==== MATERIAL FOR THIS TASK ====

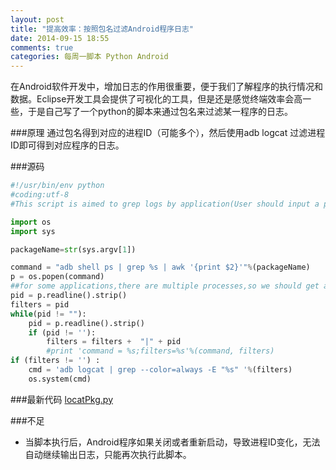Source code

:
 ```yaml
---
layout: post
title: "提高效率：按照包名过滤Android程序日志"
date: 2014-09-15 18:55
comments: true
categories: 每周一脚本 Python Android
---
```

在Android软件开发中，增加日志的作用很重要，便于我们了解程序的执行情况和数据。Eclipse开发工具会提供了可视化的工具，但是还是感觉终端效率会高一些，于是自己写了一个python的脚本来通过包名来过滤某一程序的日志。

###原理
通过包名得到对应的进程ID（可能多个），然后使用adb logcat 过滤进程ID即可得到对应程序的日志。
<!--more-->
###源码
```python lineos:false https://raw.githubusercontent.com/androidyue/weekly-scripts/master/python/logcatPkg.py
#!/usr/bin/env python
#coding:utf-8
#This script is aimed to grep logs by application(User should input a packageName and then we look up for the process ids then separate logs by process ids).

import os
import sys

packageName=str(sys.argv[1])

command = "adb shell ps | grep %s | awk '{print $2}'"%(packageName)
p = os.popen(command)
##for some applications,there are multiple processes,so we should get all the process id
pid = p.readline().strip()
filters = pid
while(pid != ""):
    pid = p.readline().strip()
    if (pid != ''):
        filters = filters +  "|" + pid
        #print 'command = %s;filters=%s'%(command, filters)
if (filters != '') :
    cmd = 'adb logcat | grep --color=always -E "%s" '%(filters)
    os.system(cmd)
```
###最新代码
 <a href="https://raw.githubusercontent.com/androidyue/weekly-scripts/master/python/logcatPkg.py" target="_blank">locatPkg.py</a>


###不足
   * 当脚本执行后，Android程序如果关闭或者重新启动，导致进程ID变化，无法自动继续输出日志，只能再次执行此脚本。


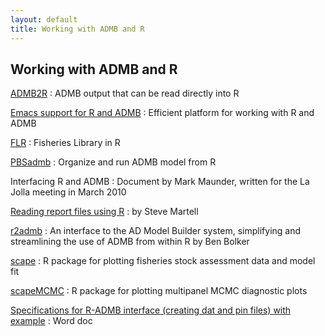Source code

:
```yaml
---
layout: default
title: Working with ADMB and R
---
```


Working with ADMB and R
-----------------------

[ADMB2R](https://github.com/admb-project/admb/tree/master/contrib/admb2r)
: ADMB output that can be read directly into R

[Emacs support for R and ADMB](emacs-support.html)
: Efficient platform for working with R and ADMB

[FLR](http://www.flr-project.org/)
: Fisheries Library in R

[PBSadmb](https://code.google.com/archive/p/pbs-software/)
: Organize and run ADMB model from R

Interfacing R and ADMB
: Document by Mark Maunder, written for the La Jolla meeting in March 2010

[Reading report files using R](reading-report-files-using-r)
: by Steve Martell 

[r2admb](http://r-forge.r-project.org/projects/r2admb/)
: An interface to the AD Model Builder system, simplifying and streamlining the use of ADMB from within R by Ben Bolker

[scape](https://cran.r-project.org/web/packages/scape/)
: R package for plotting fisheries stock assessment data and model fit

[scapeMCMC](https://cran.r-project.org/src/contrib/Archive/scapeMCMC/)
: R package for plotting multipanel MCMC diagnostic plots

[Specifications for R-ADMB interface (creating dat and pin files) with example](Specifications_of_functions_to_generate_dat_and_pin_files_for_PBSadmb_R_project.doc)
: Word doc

====

**WHAT YOU SHOULD DO:** Going through the records above, state how many lines include the word "interface", and give no other text.

**OUTPUT OF THE EXERCISE:** 2